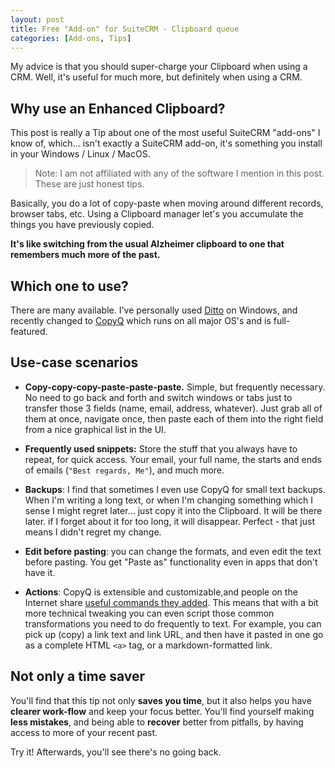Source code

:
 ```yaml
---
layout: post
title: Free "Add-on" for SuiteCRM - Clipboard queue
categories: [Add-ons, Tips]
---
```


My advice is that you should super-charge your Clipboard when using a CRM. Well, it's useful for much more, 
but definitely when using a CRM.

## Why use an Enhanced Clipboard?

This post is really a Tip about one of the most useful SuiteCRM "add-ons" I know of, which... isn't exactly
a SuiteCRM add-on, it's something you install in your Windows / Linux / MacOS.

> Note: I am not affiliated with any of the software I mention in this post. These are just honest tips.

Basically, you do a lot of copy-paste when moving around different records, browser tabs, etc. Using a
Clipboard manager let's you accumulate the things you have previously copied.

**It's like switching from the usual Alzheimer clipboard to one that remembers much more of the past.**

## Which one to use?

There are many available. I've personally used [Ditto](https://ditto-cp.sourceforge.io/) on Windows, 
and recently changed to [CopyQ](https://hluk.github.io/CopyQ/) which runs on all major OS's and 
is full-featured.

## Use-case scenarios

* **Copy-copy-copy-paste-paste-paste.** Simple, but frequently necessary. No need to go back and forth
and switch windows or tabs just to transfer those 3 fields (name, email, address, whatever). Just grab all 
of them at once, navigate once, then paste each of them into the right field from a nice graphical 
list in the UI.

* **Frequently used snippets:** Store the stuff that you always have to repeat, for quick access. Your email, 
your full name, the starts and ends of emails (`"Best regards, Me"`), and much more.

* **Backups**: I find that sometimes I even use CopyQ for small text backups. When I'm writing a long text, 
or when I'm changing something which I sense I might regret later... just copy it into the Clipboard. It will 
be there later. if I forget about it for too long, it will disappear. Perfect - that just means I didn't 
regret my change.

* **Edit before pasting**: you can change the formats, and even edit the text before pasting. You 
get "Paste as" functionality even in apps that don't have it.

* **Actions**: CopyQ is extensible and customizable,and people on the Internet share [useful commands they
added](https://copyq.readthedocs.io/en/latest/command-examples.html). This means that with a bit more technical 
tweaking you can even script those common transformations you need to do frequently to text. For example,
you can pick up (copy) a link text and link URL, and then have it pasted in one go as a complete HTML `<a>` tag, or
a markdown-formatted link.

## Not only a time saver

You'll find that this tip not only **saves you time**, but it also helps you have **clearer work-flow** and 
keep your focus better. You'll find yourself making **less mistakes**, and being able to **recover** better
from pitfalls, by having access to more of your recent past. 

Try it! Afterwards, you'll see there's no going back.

---*---

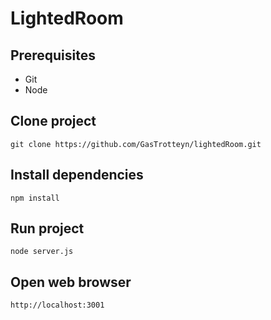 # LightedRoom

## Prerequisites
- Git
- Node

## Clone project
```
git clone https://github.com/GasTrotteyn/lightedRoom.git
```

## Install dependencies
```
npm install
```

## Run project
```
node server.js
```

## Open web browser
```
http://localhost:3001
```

---*---

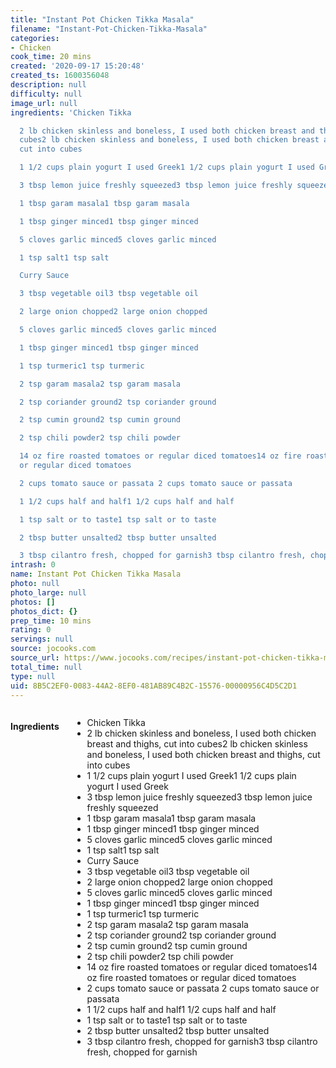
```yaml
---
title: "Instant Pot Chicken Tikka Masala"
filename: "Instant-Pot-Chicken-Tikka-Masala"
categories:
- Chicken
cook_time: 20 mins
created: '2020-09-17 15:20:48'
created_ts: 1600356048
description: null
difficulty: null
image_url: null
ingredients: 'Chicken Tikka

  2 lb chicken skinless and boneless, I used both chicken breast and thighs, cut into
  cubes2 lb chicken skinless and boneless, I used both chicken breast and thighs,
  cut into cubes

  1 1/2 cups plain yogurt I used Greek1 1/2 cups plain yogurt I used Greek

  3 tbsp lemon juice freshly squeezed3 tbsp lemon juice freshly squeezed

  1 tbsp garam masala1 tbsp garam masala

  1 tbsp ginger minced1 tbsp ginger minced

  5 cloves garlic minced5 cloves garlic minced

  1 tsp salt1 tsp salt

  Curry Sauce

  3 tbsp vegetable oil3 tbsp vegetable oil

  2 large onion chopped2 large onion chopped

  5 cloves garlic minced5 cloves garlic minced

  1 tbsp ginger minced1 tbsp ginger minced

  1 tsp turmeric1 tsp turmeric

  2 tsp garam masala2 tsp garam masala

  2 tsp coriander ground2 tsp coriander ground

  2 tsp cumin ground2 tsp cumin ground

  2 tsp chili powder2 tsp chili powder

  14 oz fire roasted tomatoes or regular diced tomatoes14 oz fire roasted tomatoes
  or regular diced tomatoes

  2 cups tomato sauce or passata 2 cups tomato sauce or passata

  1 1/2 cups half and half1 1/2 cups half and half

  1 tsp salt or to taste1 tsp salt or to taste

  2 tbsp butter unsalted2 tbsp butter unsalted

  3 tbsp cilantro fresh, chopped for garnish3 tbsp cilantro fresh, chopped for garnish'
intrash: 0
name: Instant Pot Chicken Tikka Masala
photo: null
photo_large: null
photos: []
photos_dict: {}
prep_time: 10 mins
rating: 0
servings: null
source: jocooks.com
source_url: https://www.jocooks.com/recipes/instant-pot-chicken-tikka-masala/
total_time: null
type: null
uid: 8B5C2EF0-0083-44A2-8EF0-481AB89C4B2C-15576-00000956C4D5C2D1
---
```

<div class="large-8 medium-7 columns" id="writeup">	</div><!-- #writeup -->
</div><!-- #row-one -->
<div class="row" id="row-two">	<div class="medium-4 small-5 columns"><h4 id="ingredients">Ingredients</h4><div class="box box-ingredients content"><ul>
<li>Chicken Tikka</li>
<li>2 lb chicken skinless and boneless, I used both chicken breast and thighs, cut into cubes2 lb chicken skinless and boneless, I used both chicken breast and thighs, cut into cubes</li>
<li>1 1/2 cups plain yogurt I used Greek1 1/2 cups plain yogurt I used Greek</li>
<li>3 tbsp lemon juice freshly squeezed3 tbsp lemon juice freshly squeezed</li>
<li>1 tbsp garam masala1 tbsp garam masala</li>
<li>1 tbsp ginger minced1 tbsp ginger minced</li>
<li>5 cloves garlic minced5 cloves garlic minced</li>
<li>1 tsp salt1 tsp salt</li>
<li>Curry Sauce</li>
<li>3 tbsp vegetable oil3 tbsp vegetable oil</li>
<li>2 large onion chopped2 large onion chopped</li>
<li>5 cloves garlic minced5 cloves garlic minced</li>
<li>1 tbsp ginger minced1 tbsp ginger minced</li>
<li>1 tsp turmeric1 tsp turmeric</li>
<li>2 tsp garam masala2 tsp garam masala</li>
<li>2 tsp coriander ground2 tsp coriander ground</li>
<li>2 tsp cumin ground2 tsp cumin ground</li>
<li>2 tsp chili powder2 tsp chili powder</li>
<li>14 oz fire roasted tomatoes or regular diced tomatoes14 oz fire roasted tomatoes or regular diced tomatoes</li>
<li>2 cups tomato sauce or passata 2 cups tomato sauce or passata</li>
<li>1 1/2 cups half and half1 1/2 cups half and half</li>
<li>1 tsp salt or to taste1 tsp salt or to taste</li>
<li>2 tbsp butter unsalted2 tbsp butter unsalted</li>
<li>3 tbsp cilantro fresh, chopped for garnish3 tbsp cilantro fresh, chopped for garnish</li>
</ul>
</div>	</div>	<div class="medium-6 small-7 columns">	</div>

---*---

● **WHAT IS EXPECTED**: Give the number of lines in the entries above that contain the string "class", and nothing more.

● **OUTPUT OF THE EXERCISE**: 3